Published on Jun 2, 2016

Professor John Maurer, "Battle of Jutland," Lecture of Opportunity, U.S. Naval War College, May 31, 2016.

This year marks the 100th anniversary of the Battle of Jutland, the largest sea fight of World War I. On May 31, 1916, the main fleets of Germany and Great Britain clashed in a hard-fought battle in the North Sea off Denmark’s Jutland peninsula. The battle was a trial of strength at sea between the fleets of a rising challenger, with aspirations to world power, and the reigning superpower, accustomed to thinking itself the indispensable leader of the international system. On the outcome of this battle in the cold waters of the North Sea (or so it was widely thought), nothing less than the fate of empires was at stake. To whom did the future belong—the rising power or the keeper of the system? A single day of combat between the steel giants making up the British and German fleets could decide the vital question of world power or decline for these competing empires.

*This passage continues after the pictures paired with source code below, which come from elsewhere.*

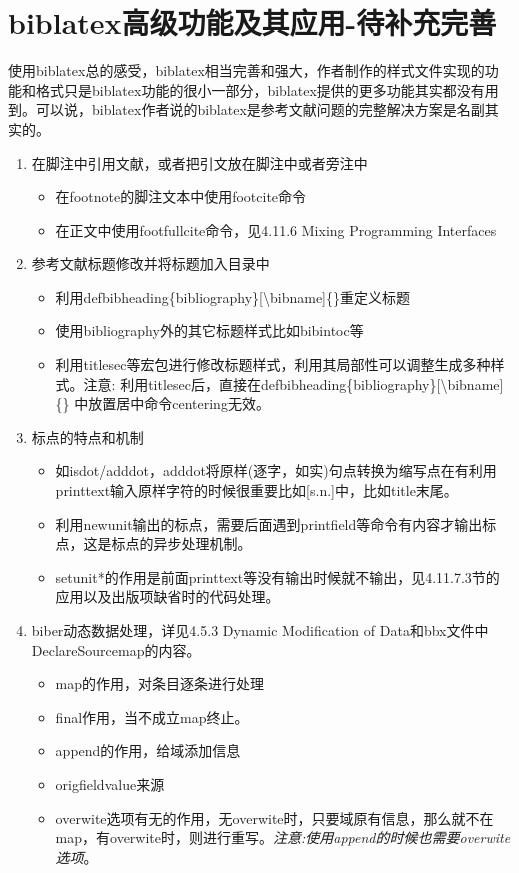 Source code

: \section{biblatex高级功能及其应用-待补充完善}
使用biblatex总的感受，biblatex相当完善和强大，作者制作的样式文件实现的功能和格式只是biblatex功能的很小一部分，biblatex提供的更多功能其实都没有用到。可以说，biblatex作者说的biblatex是参考文献问题的完整解决方案是名副其实的。
\begin{enumerate}

  \item 在脚注中引用文献，或者把引文放在脚注中或者旁注中
  \begin{itemize}
    \item 在footnote的脚注文本中使用footcite命令
    \item 在正文中使用footfullcite命令，见4.11.6 Mixing Programming Interfaces
  \end{itemize}

  \item 参考文献标题修改并将标题加入目录中
  \begin{itemize}
    \item 利用defbibheading\{bibliography\}[\textbackslash bibname]\{\}重定义标题
    \item 使用bibliography外的其它标题样式比如bibintoc等
    \item 利用titlesec等宏包进行修改标题样式，利用其局部性可以调整生成多种样式。注意: 利用titlesec后，直接在defbibheading\{bibliography\}[\textbackslash bibname]\{\} 中放置居中命令centering无效。
  \end{itemize}

  \item 标点的特点和机制
  \begin{itemize}
    \item 如isdot/adddot，adddot将原样(逐字，如实)句点转换为缩写点在有利用printtext输入原样字符的时候很重要比如[s.n.]中，比如title末尾。
    \item 利用newunit输出的标点，需要后面遇到printfield等命令有内容才输出标点，这是标点的异步处理机制。
    \item setunit*的作用是前面printtext等没有输出时候就不输出，见4.11.7.3节的应用以及出版项缺省时的代码处理。
  \end{itemize}

  \item biber动态数据处理，详见4.5.3 Dynamic Modification of Data和bbx文件中DeclareSourcemap的内容。
  \begin{itemize}
    \item map的作用，对条目逐条进行处理
    \item final作用，当不成立map终止。
    \item append的作用，给域添加信息
    \item origfieldvalue来源
    \item overwite选项有无的作用，无overwite时，只要域原有信息，那么就不在map，有overwite时，则进行重写。\emph{注意:使用append的时候也需要overwite选项}。
  \end{itemize}


\end{enumerate}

Professor Maurer’s lecture examines the background to the battle, the course of the battle on the day itself, the strategic consequences of the battle, and concludes with some “so what” thoughts about what we in the twenty-first century might learn from remembering an important battle.

Bio: Dr. John H. Maurer serves as the Alfred Thayer Mahan Professor of Sea Power and Grand Strategy in the Strategy and Policy Department.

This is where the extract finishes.